◆ Given entries
────────────────────────────────────────
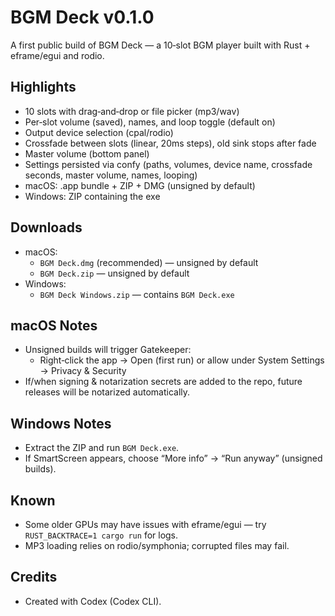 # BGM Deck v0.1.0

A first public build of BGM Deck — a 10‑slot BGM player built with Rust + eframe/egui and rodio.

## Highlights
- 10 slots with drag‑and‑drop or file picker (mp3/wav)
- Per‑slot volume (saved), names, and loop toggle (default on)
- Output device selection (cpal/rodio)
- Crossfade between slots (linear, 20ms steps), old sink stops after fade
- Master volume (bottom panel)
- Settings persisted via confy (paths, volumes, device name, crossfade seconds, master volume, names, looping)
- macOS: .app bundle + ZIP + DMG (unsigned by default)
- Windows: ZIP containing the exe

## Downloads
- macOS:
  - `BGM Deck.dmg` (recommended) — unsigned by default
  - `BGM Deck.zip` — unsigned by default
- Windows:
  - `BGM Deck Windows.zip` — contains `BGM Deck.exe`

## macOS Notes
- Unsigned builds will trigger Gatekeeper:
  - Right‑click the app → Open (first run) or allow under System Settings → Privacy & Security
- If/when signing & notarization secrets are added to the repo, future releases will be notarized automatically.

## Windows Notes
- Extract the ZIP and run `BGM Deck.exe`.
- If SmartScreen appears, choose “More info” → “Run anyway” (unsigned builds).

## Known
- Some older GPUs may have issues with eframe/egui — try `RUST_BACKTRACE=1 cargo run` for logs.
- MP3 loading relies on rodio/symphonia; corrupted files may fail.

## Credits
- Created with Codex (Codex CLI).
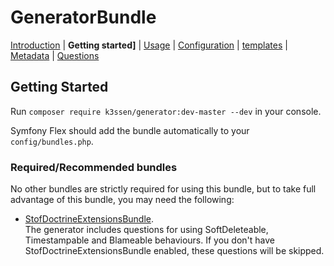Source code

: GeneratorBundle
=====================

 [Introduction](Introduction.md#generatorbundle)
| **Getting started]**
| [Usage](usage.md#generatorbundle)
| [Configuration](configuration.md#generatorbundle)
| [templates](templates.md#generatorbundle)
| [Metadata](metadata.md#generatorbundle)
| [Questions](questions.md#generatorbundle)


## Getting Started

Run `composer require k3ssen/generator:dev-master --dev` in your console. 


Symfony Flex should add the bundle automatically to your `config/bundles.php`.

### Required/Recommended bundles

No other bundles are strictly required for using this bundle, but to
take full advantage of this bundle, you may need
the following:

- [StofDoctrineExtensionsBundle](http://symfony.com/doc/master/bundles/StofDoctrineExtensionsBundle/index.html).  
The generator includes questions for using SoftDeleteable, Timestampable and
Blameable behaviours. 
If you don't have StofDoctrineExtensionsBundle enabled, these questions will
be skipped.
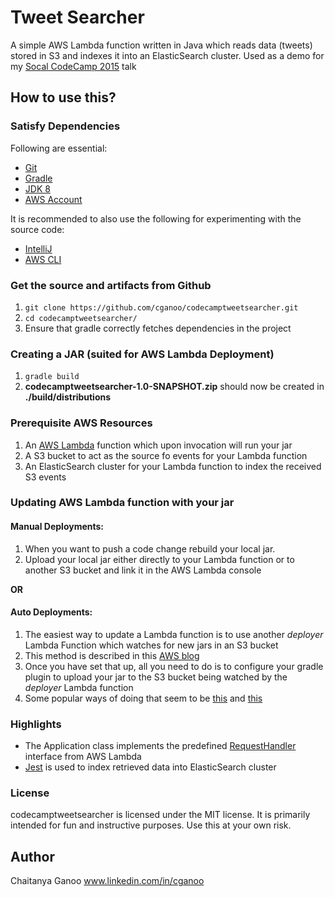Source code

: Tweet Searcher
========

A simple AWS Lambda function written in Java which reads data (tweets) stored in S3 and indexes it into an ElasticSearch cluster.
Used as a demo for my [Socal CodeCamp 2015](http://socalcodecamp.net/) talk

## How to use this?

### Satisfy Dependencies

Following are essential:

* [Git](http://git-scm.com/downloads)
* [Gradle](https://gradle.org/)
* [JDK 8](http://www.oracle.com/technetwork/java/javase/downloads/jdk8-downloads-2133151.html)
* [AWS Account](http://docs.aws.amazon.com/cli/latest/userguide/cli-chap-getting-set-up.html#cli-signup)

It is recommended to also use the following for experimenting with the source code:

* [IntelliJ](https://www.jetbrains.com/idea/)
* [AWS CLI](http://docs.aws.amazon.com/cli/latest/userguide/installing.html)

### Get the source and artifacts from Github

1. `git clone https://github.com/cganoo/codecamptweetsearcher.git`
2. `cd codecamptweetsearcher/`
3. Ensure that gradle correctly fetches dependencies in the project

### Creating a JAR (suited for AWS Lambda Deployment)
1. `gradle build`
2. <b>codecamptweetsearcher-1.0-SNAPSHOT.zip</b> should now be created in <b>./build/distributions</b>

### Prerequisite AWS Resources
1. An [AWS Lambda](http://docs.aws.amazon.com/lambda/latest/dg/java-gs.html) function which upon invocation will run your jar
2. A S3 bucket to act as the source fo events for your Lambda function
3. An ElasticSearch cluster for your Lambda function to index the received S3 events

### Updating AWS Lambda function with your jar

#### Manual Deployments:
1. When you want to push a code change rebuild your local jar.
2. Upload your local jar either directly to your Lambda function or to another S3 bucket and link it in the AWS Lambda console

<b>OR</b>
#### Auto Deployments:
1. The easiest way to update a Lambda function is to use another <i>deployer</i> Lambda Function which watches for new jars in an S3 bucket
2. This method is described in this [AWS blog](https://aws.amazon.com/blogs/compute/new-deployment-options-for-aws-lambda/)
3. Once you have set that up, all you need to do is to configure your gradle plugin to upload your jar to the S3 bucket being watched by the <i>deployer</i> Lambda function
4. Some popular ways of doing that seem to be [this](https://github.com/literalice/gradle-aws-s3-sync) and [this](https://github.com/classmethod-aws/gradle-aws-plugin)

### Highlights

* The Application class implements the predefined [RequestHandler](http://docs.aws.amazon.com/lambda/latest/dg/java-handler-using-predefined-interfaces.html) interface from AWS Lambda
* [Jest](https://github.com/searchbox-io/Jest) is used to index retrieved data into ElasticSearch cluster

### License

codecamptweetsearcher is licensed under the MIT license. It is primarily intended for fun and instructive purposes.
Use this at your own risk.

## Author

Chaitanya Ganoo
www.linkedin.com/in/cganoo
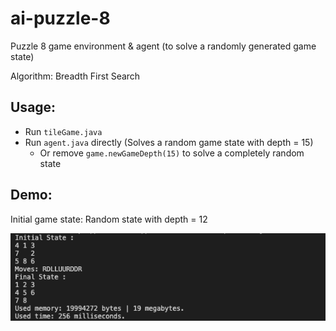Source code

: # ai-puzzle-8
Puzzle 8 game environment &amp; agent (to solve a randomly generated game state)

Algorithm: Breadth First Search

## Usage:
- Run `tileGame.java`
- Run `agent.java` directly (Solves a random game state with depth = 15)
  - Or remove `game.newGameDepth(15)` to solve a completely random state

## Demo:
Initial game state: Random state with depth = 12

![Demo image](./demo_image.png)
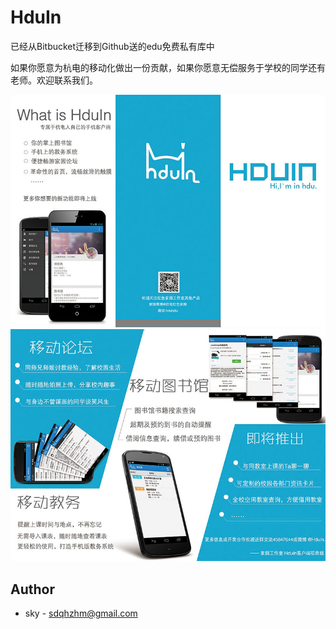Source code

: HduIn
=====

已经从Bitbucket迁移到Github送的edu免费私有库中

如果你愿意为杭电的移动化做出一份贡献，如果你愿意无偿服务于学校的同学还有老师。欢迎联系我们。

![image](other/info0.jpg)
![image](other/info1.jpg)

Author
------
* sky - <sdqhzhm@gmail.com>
────────────────────────────────────────
◆ What to produce
Once the pictures are set aside, copy the remaining text of every entry exactly.

◆ Finished task
 # BGM Deck v0.1.0

A first public build of BGM Deck — a 10‑slot BGM player built with Rust + eframe/egui and rodio.

## Highlights
- 10 slots with drag‑and‑drop or file picker (mp3/wav)
- Per‑slot volume (saved), names, and loop toggle (default on)
- Output device selection (cpal/rodio)
- Crossfade between slots (linear, 20ms steps), old sink stops after fade
- Master volume (bottom panel)
- Settings persisted via confy (paths, volumes, device name, crossfade seconds, master volume, names, looping)
- macOS: .app bundle + ZIP + DMG (unsigned by default)
- Windows: ZIP containing the exe

## Downloads
- macOS:
  - `BGM Deck.dmg` (recommended) — unsigned by default
  - `BGM Deck.zip` — unsigned by default
- Windows:
  - `BGM Deck Windows.zip` — contains `BGM Deck.exe`

## macOS Notes
- Unsigned builds will trigger Gatekeeper:
  - Right‑click the app → Open (first run) or allow under System Settings → Privacy & Security
- If/when signing & notarization secrets are added to the repo, future releases will be notarized automatically.

## Windows Notes
- Extract the ZIP and run `BGM Deck.exe`.
- If SmartScreen appears, choose “More info” → “Run anyway” (unsigned builds).

## Known
- Some older GPUs may have issues with eframe/egui — try `RUST_BACKTRACE=1 cargo run` for logs.
- MP3 loading relies on rodio/symphonia; corrupted files may fail.

## Credits
- Created with Codex (Codex CLI).
Source code

: GeneratorBundle
=====================

 [Introduction](Introduction.md#generatorbundle)
| **Getting started]**
| [Usage](usage.md#generatorbundle)
| [Configuration](configuration.md#generatorbundle)
| [templates](templates.md#generatorbundle)
| [Metadata](metadata.md#generatorbundle)
| [Questions](questions.md#generatorbundle)


## Getting Started

Run `composer require k3ssen/generator:dev-master --dev` in your console. 


Symfony Flex should add the bundle automatically to your `config/bundles.php`.

### Required/Recommended bundles

No other bundles are strictly required for using this bundle, but to
take full advantage of this bundle, you may need
the following:

- [StofDoctrineExtensionsBundle](http://symfony.com/doc/master/bundles/StofDoctrineExtensionsBundle/index.html).  
The generator includes questions for using SoftDeleteable, Timestampable and
Blameable behaviours. 
If you don't have StofDoctrineExtensionsBundle enabled, these questions will
be skipped.
Source code

: Tweet Searcher
========

A simple AWS Lambda function written in Java which reads data (tweets) stored in S3 and indexes it into an ElasticSearch cluster.
Used as a demo for my [Socal CodeCamp 2015](http://socalcodecamp.net/) talk

## How to use this?

### Satisfy Dependencies

Following are essential:

* [Git](http://git-scm.com/downloads)
* [Gradle](https://gradle.org/)
* [JDK 8](http://www.oracle.com/technetwork/java/javase/downloads/jdk8-downloads-2133151.html)
* [AWS Account](http://docs.aws.amazon.com/cli/latest/userguide/cli-chap-getting-set-up.html#cli-signup)

It is recommended to also use the following for experimenting with the source code:

* [IntelliJ](https://www.jetbrains.com/idea/)
* [AWS CLI](http://docs.aws.amazon.com/cli/latest/userguide/installing.html)

### Get the source and artifacts from Github

1. `git clone https://github.com/cganoo/codecamptweetsearcher.git`
2. `cd codecamptweetsearcher/`
3. Ensure that gradle correctly fetches dependencies in the project

### Creating a JAR (suited for AWS Lambda Deployment)
1. `gradle build`
2. <b>codecamptweetsearcher-1.0-SNAPSHOT.zip</b> should now be created in <b>./build/distributions</b>

### Prerequisite AWS Resources
1. An [AWS Lambda](http://docs.aws.amazon.com/lambda/latest/dg/java-gs.html) function which upon invocation will run your jar
2. A S3 bucket to act as the source fo events for your Lambda function
3. An ElasticSearch cluster for your Lambda function to index the received S3 events

### Updating AWS Lambda function with your jar

#### Manual Deployments:
1. When you want to push a code change rebuild your local jar.
2. Upload your local jar either directly to your Lambda function or to another S3 bucket and link it in the AWS Lambda console

<b>OR</b>
#### Auto Deployments:
1. The easiest way to update a Lambda function is to use another <i>deployer</i> Lambda Function which watches for new jars in an S3 bucket
2. This method is described in this [AWS blog](https://aws.amazon.com/blogs/compute/new-deployment-options-for-aws-lambda/)
3. Once you have set that up, all you need to do is to configure your gradle plugin to upload your jar to the S3 bucket being watched by the <i>deployer</i> Lambda function
4. Some popular ways of doing that seem to be [this](https://github.com/literalice/gradle-aws-s3-sync) and [this](https://github.com/classmethod-aws/gradle-aws-plugin)

### Highlights

* The Application class implements the predefined [RequestHandler](http://docs.aws.amazon.com/lambda/latest/dg/java-handler-using-predefined-interfaces.html) interface from AWS Lambda
* [Jest](https://github.com/searchbox-io/Jest) is used to index retrieved data into ElasticSearch cluster

### License

codecamptweetsearcher is licensed under the MIT license. It is primarily intended for fun and instructive purposes.
Use this at your own risk.

## Author

Chaitanya Ganoo
www.linkedin.com/in/cganoo
Source code

: # ai-puzzle-8
Puzzle 8 game environment &amp; agent (to solve a randomly generated game state)

Algorithm: Breadth First Search

## Usage:
- Run `tileGame.java`
- Run `agent.java` directly (Solves a random game state with depth = 15)
  - Or remove `game.newGameDepth(15)` to solve a completely random state

## Demo:
Initial game state: Random state with depth = 12

![Demo image](./demo_image.png)
Source code

: HduIn
=====

已经从Bitbucket迁移到Github送的edu免费私有库中

如果你愿意为杭电的移动化做出一份贡献，如果你愿意无偿服务于学校的同学还有老师。欢迎联系我们。

![image](other/info0.jpg)
![image](other/info1.jpg)

Author
------
* sky - <sdqhzhm@gmail.com>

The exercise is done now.